How Couples Therapy Helped Me To Get Over My 5 Extra Marital Affairs & Made Me The Man My Family Deserves
I am no longer ashamed to own up to my mistakes, regrets, and the truth that my wife and I had to take couples therapy to resolve the brunt of having extramarital affairs and rebuild our relationship on honesty, open communication, and trust.
Most couples opt for couples therapy as a last resort to save their relationship. For us, it was the same too. Either couples therapy would work or we would file a divorce. We decided to give our marriage one last chance and go to couples therapy.
It was a humbling and life-changing experience. Couples therapy revealed so many buried emotions, feelings, and events that we had overlooked and denied despite them having such a big impact on us.
It helped us to navigate through these events and open lines of honest communication, work on our inner-self, boost our personal growth, and helped us understand how to rebuild our marriage and resolve conflicts in healthy ways.
Relationships and marriage take a lot of work and effort. Falling in love can feel easy and effortless but staying in love and taking equal responsibility involves compromises, adjustments, emotional maturity, and a lot more forgiveness.
I lacked the emotional maturity and the ability, to be honest about my feelings. When my wife and I had our second child, the dynamics of our marriage shifted completely. I would come home to a messy house, a tired wife, and hardly ever got personal time to spend with her.
I love my children dearly and I try my best each day to give them the best life but I believe that does not mean that I begin to neglect the relationship I once used to share with my wife. I missed the physical intimacy, the undivided attention and just spending some quality time with her.
Our conversations were always about our children and the only physical intimacy we shared now was changing our children’s diapers. She stopped taking care of herself and would constantly worry about the children.
The routine made me feel exhausted and I no longer felt a priority in my wife’s life. My needs were unmet and although there is no justification for infidelity, I found other women more comforting and welcoming.

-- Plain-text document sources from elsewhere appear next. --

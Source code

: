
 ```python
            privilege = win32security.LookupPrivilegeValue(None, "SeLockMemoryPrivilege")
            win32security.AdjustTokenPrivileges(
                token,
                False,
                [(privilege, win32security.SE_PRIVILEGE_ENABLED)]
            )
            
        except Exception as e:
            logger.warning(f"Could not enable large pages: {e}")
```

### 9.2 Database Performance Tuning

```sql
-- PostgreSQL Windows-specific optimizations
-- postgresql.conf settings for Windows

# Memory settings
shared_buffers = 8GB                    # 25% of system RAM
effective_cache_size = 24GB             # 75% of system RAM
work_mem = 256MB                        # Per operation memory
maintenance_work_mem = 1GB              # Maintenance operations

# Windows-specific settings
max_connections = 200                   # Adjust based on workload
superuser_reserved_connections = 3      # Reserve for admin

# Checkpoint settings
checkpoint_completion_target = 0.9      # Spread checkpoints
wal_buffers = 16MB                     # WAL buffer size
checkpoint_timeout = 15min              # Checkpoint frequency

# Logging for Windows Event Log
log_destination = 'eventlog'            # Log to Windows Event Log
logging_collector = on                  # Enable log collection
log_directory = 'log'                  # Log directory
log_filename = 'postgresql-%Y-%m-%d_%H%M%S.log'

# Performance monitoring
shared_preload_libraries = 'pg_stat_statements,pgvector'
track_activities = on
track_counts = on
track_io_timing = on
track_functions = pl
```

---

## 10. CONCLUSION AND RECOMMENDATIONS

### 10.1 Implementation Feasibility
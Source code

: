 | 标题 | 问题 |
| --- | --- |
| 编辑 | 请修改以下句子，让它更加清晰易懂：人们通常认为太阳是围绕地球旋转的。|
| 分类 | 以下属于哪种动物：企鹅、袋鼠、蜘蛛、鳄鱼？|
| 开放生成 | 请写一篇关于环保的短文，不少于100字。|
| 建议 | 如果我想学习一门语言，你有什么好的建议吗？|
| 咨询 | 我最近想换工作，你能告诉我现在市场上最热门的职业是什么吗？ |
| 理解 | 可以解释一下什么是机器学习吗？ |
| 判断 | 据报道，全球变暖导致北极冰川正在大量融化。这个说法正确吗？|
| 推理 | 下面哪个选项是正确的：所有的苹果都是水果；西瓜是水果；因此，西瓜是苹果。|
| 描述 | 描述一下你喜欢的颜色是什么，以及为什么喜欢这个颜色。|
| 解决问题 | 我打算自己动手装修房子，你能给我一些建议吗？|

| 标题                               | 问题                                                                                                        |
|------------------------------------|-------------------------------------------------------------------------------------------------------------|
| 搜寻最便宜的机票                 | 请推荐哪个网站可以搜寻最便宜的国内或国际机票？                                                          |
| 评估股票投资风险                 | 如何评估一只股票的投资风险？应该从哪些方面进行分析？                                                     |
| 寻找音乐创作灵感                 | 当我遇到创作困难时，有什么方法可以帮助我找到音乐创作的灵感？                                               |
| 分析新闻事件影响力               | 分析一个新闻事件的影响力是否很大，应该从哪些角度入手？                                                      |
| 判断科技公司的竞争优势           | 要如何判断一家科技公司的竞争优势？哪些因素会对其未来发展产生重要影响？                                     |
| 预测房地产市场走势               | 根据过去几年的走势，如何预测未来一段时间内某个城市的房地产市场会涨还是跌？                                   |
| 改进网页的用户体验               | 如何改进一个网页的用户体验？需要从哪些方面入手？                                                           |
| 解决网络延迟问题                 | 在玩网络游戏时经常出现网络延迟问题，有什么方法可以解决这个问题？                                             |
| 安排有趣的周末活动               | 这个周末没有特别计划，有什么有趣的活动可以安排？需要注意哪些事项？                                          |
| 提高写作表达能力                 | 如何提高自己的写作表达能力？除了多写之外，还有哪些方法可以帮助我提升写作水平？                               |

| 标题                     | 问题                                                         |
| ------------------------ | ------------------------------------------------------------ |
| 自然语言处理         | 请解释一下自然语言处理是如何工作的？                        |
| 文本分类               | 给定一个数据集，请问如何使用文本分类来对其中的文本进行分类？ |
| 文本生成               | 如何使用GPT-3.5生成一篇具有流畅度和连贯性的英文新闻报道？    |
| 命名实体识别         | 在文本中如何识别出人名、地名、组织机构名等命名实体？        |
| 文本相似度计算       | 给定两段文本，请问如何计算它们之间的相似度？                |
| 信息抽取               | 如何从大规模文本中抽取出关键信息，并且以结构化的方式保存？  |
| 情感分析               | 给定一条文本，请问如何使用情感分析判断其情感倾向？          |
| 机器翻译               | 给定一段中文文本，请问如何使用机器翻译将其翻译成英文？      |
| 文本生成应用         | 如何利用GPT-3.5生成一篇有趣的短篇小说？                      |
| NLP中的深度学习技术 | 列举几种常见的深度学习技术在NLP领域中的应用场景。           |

I liked being in their company because I felt seen and heard. The old-school romance, the flirtatious texts, and the physical touch was replenishing and I felt like a man again. In couples therapy, I accepted these emotions and needs I have but I also learned how to communicate them to my wife openly.
And at the same time, my wife has been working on how to actively listen and validate them instead of brushing them under the carpet.

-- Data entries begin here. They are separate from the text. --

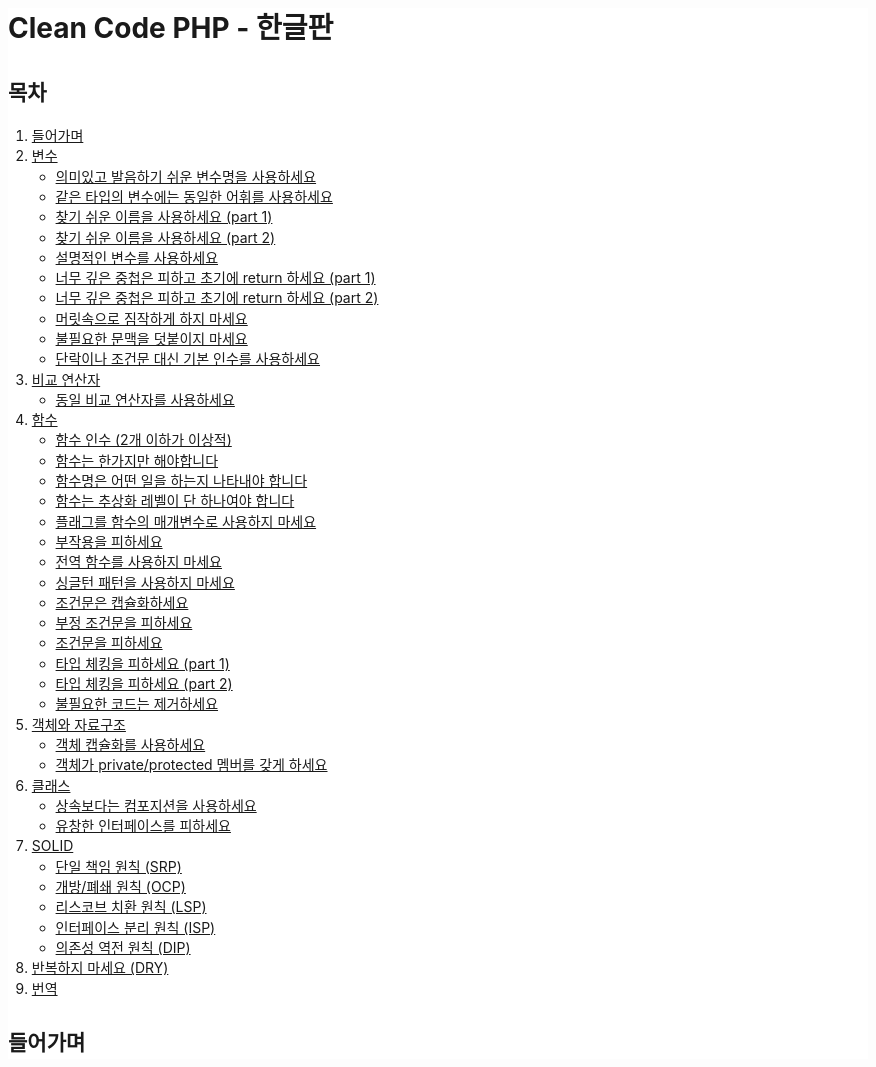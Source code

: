 # Clean Code PHP - 한글판

## 목차

  1. [들어가며](#들어가며)
  2. [변수](#변수)
     * [의미있고 발음하기 쉬운 변수명을 사용하세요](#의미있고-발음하기-쉬운-변수명을-사용하세요)
     * [같은 타입의 변수에는 동일한 어휘를 사용하세요](#같은-타입의-변수에는-동일한-어휘를-사용하세요)
     * [찾기 쉬운 이름을 사용하세요 (part 1)](#찾기-쉬운-이름을-사용하세요-part-1)
     * [찾기 쉬운 이름을 사용하세요 (part 2)](#찾기-쉬운-이름을-사용하세요-part-2)
     * [설명적인 변수를 사용하세요](#설명적인-변수를-사용하세요)
     * [너무 깊은 중첩은 피하고 초기에 return 하세요 (part 1)](#너무-깊은-중첩은-피하고-초기에-return-하세요-part-1)
     * [너무 깊은 중첩은 피하고 초기에 return 하세요 (part 2)](#너무-깊은-중첩은-피하고-초기에-return-하세요-part-2)
     * [머릿속으로 짐작하게 하지 마세요](#머릿속으로-짐작하게-하지-마세요)
     * [불필요한 문맥을 덧붙이지 마세요](#불필요한-문맥을-덧붙이지-마세요)
     * [단락이나 조건문 대신 기본 인수를 사용하세요](#단락이나-조건문-대신-기본-인수를-사용하세요)
  3. [비교 연산자](#비교-연산자)
     * [동일 비교 연산자를 사용하세요](#동일-비교-연산자를-사용하세요)
  4. [함수](#함수)
     * [함수 인수 (2개 이하가 이상적)](#함수-인수-2개-이하가-이상적)
     * [함수는 한가지만 해야합니다](#함수는-한가지만-해야합니다)
     * [함수명은 어떤 일을 하는지 나타내야 합니다](#함수명은-어떤-일을-하는지-나타내야-합니다)
     * [함수는 추상화 레벨이 단 하나여야 합니다](#함수는-추상화-레벨이-단-하나여야-합니다)
     * [플래그를 함수의 매개변수로 사용하지 마세요](#플래그를-함수의-매개변수로-사용하지-마세요)
     * [부작용을 피하세요](#부작용을-피하세요)
     * [전역 함수를 사용하지 마세요](#전역-함수를-사용하지-마세요)
     * [싱글턴 패턴을 사용하지 마세요](#싱글턴-패턴을-사용하지-마세요)
     * [조건문은 캡슐화하세요](#조건문은-캡슐화하세요)
     * [부정 조건문을 피하세요](#부정-조건문을-피하세요)
     * [조건문을 피하세요](#조건문을-피하세요)
     * [타입 체킹을 피하세요 (part 1)](#타입-체킹을-피하세요-part-1)
     * [타입 체킹을 피하세요 (part 2)](#타입-체킹을-피하세요-part-2)
     * [불필요한 코드는 제거하세요](#불필요한-코드는-제거하세요)
  5. [객체와 자료구조](#객체와-자료구조)
     * [객체 캡슐화를 사용하세요](#객체-캡슐화를-사용하세요)
     * [객체가 private/protected 멤버를 갖게 하세요](#객체가-privateprotected-멤버를-갖게-하세요)
  6. [클래스](#클래스)
     * [상속보다는 컴포지션을 사용하세요](#상속보다는-컴포지션을-사용하세요)
     * [유창한 인터페이스를 피하세요](#유창한-인터페이스를-피하세요)
  7. [SOLID](#solid)
     * [단일 책임 원칙 (SRP)](#단일-책임-원칙-srp)
     * [개방/폐쇄 원칙 (OCP)](#개방폐쇄-원칙-ocp)
     * [리스코브 치환 원칙 (LSP)](#리스코브-치환-원칙-lsp)
     * [인터페이스 분리 원칙 (ISP)](#인터페이스-분리-원칙-isp)
     * [의존성 역전 원칙 (DIP)](#의존성-역전-원칙-dip)
  8. [반복하지 마세요 (DRY)](#반복하지-마세요-dry)
  9. [번역](#번역)

## 들어가며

The practice of listening is the key to improving any relationship. In couples therapy, we could clearly see how we had blocked healthy communication and had become passive-aggressive. Bottling up your feelings only leads to a bigger reaction while communicating them invites different options to resolve them.
Another biggest problem that we worked on in couples therapy was the fact that I did not stop at one affair. I was involved with 5 different women each for a duration of 1-2 months. My wife could understand one ‘heat of the moment’ incident but 5 means that I was conscious of what I was doing and made a personal choice to cheat on her.

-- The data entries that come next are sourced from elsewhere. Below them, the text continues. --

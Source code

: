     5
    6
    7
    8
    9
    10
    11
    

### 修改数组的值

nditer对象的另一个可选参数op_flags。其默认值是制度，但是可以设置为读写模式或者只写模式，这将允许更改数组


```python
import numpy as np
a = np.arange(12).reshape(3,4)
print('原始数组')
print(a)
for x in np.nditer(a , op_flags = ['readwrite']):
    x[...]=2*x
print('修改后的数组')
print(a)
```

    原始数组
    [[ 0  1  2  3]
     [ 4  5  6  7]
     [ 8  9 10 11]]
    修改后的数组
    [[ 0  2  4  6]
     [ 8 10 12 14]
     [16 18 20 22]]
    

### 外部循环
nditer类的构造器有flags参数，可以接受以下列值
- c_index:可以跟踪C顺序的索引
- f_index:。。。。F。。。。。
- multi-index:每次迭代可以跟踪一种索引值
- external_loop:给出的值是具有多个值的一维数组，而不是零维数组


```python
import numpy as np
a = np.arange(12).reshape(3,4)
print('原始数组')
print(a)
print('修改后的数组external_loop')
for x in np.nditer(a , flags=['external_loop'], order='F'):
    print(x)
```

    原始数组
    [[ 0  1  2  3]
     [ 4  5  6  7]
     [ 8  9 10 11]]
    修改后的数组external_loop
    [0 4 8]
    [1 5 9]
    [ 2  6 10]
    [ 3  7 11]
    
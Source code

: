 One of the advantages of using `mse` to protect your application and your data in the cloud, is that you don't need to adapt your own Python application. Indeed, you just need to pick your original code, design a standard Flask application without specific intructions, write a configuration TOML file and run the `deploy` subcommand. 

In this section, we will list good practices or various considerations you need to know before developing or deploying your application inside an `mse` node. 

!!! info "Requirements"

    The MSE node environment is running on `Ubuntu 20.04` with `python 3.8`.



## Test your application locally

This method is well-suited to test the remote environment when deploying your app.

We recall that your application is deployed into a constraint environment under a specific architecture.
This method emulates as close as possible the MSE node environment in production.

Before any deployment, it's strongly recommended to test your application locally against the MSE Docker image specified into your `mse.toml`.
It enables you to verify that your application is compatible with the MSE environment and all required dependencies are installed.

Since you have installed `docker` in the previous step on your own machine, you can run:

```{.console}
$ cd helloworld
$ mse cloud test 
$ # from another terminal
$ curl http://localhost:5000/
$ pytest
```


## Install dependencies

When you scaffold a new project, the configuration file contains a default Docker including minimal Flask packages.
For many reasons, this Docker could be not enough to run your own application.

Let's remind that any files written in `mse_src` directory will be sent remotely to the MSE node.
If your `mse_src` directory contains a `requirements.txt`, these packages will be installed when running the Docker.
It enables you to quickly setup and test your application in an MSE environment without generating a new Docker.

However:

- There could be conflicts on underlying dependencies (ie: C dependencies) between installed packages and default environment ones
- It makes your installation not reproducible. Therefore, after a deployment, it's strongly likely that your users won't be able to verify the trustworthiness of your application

Couples therapy involved a lot of deep introspection as well. I had a deep need to feel wanted and feel loved. When I could no longer receive it from my life, I looked in other places to compensate for it. The relationship therapist worked with us individually as well and at that time I understood the root of this problem.
I shared a highly troubled and hot and cold relationship with my mother. I always had to fight for her love and affection. I found it in my wife and when it was taken away from me that same doomed feeling, guilt, and shame came rushing back. To avoid dealing with the past I convinced myself that having affairs would be a better way to deal with these feelings.
There is no excuse, explanation, or past that justifies hurting your loved ones. My inner child was hurt and in desperate need of love. I had to heal him and give him the love he needs and deserves and free myself from the heartbreak that my mother gave me.
It was immensely difficult, this part of accepting your demons and then letting them go. My wife has been the biggest blessing of my life. The fact that she even agreed to couples therapy and sit there and listened to my story touched something within me and I made up my mind to heal myself and change my ways.
The entire process and experience of couples therapy woke us up from a long sleep. We had been pushing our marriage down the priority list and one day we realized that we are no longer husband and wife, we are only a mother and a father. But that is not what we wanted. In fact, that is not what our children needed too.
Our children needed to see a happy and nourishing relationship. We are going to set the first example of what love looks and feels like and we definitely did not want them to see a boring, lackluster, and passionless marriage.
It has been 9 months since we completed our couples therapy. It was a long process but definitely a worthwhile one. My wife and I have found our way back to the friendship we once shared and we are now so much better at communicating our feelings and resolving our fights and arguments.
Yes, I had extramarital affairs and I do not feel proud about it but I take pride in the fact that my wife and I chose to take a brave step to go to couples therapy and make our marriage work not only for our children but also for the love and friendship we share with each other.